§ **Exercise aim**:
Reproduce every entry word for word.

§ **Exercise materials**:

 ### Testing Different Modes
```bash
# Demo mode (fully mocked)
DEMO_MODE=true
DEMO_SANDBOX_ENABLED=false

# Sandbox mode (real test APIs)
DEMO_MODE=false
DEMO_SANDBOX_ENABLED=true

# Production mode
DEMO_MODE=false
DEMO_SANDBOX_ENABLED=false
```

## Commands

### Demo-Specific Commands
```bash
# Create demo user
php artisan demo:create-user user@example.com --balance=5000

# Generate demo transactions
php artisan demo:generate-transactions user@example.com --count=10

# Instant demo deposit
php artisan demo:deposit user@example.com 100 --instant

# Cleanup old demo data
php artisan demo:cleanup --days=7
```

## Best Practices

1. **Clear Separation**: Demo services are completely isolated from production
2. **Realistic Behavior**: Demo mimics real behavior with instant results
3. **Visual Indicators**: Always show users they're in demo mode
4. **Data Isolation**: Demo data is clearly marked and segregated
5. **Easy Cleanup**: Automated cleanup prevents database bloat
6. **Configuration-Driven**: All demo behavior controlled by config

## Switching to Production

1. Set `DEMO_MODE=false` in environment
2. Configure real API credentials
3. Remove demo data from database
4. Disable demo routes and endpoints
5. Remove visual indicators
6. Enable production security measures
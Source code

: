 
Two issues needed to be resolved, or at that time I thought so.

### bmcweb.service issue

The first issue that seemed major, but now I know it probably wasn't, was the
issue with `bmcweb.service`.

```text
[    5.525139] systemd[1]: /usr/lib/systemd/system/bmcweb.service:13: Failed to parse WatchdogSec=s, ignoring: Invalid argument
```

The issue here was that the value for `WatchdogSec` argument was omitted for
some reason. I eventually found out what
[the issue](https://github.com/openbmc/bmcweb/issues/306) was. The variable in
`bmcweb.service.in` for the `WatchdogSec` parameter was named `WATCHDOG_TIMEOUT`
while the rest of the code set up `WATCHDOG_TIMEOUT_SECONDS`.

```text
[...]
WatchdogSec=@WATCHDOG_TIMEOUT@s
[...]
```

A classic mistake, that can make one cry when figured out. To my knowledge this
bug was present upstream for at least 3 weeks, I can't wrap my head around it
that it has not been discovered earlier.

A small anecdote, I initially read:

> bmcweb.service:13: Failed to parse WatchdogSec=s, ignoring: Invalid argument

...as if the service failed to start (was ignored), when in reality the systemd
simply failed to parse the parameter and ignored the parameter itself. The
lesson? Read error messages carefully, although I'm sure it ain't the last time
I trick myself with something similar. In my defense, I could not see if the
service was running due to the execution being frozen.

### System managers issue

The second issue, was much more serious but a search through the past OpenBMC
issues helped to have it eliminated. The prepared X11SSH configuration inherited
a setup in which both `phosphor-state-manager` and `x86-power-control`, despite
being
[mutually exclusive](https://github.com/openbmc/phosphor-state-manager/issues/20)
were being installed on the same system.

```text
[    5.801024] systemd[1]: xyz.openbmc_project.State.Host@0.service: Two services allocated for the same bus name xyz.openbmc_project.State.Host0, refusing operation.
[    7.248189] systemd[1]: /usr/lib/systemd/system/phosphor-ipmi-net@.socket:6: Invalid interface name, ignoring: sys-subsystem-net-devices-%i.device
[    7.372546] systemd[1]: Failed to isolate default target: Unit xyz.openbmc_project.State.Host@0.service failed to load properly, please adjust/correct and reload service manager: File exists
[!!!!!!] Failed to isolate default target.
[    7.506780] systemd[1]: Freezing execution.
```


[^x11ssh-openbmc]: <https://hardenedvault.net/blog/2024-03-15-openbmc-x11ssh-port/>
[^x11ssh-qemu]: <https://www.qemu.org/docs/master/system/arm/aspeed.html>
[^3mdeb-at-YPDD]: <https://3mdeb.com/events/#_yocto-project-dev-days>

§ **Solution to this problem**:
 ### Testing Different Modes
```bash
# Demo mode (fully mocked)
DEMO_MODE=true
DEMO_SANDBOX_ENABLED=false

# Sandbox mode (real test APIs)
DEMO_MODE=false
DEMO_SANDBOX_ENABLED=true

# Production mode
DEMO_MODE=false
DEMO_SANDBOX_ENABLED=false
```

## Commands

### Demo-Specific Commands
```bash
# Create demo user
php artisan demo:create-user user@example.com --balance=5000

# Generate demo transactions
php artisan demo:generate-transactions user@example.com --count=10

# Instant demo deposit
php artisan demo:deposit user@example.com 100 --instant

# Cleanup old demo data
php artisan demo:cleanup --days=7
```

## Best Practices

1. **Clear Separation**: Demo services are completely isolated from production
2. **Realistic Behavior**: Demo mimics real behavior with instant results
3. **Visual Indicators**: Always show users they're in demo mode
4. **Data Isolation**: Demo data is clearly marked and segregated
5. **Easy Cleanup**: Automated cleanup prevents database bloat
6. **Configuration-Driven**: All demo behavior controlled by config

## Switching to Production

1. Set `DEMO_MODE=false` in environment
2. Configure real API credentials
3. Remove demo data from database
4. Disable demo routes and endpoints
5. Remove visual indicators
6. Enable production security measures
Source code

: 
Two issues needed to be resolved, or at that time I thought so.

### bmcweb.service issue

The first issue that seemed major, but now I know it probably wasn't, was the
issue with `bmcweb.service`.

```text
[    5.525139] systemd[1]: /usr/lib/systemd/system/bmcweb.service:13: Failed to parse WatchdogSec=s, ignoring: Invalid argument
```

The issue here was that the value for `WatchdogSec` argument was omitted for
some reason. I eventually found out what
[the issue](https://github.com/openbmc/bmcweb/issues/306) was. The variable in
`bmcweb.service.in` for the `WatchdogSec` parameter was named `WATCHDOG_TIMEOUT`
while the rest of the code set up `WATCHDOG_TIMEOUT_SECONDS`.

```text
[...]
WatchdogSec=@WATCHDOG_TIMEOUT@s
[...]
```

A classic mistake, that can make one cry when figured out. To my knowledge this
bug was present upstream for at least 3 weeks, I can't wrap my head around it
that it has not been discovered earlier.

A small anecdote, I initially read:

> bmcweb.service:13: Failed to parse WatchdogSec=s, ignoring: Invalid argument

...as if the service failed to start (was ignored), when in reality the systemd
simply failed to parse the parameter and ignored the parameter itself. The
lesson? Read error messages carefully, although I'm sure it ain't the last time
I trick myself with something similar. In my defense, I could not see if the
service was running due to the execution being frozen.

### System managers issue

The second issue, was much more serious but a search through the past OpenBMC
issues helped to have it eliminated. The prepared X11SSH configuration inherited
a setup in which both `phosphor-state-manager` and `x86-power-control`, despite
being
[mutually exclusive](https://github.com/openbmc/phosphor-state-manager/issues/20)
were being installed on the same system.

```text
[    5.801024] systemd[1]: xyz.openbmc_project.State.Host@0.service: Two services allocated for the same bus name xyz.openbmc_project.State.Host0, refusing operation.
[    7.248189] systemd[1]: /usr/lib/systemd/system/phosphor-ipmi-net@.socket:6: Invalid interface name, ignoring: sys-subsystem-net-devices-%i.device
[    7.372546] systemd[1]: Failed to isolate default target: Unit xyz.openbmc_project.State.Host@0.service failed to load properly, please adjust/correct and reload service manager: File exists
[!!!!!!] Failed to isolate default target.
[    7.506780] systemd[1]: Freezing execution.
```


[^x11ssh-openbmc]: <https://hardenedvault.net/blog/2024-03-15-openbmc-x11ssh-port/>
[^x11ssh-qemu]: <https://www.qemu.org/docs/master/system/arm/aspeed.html>
[^3mdeb-at-YPDD]: <https://3mdeb.com/events/#_yocto-project-dev-days>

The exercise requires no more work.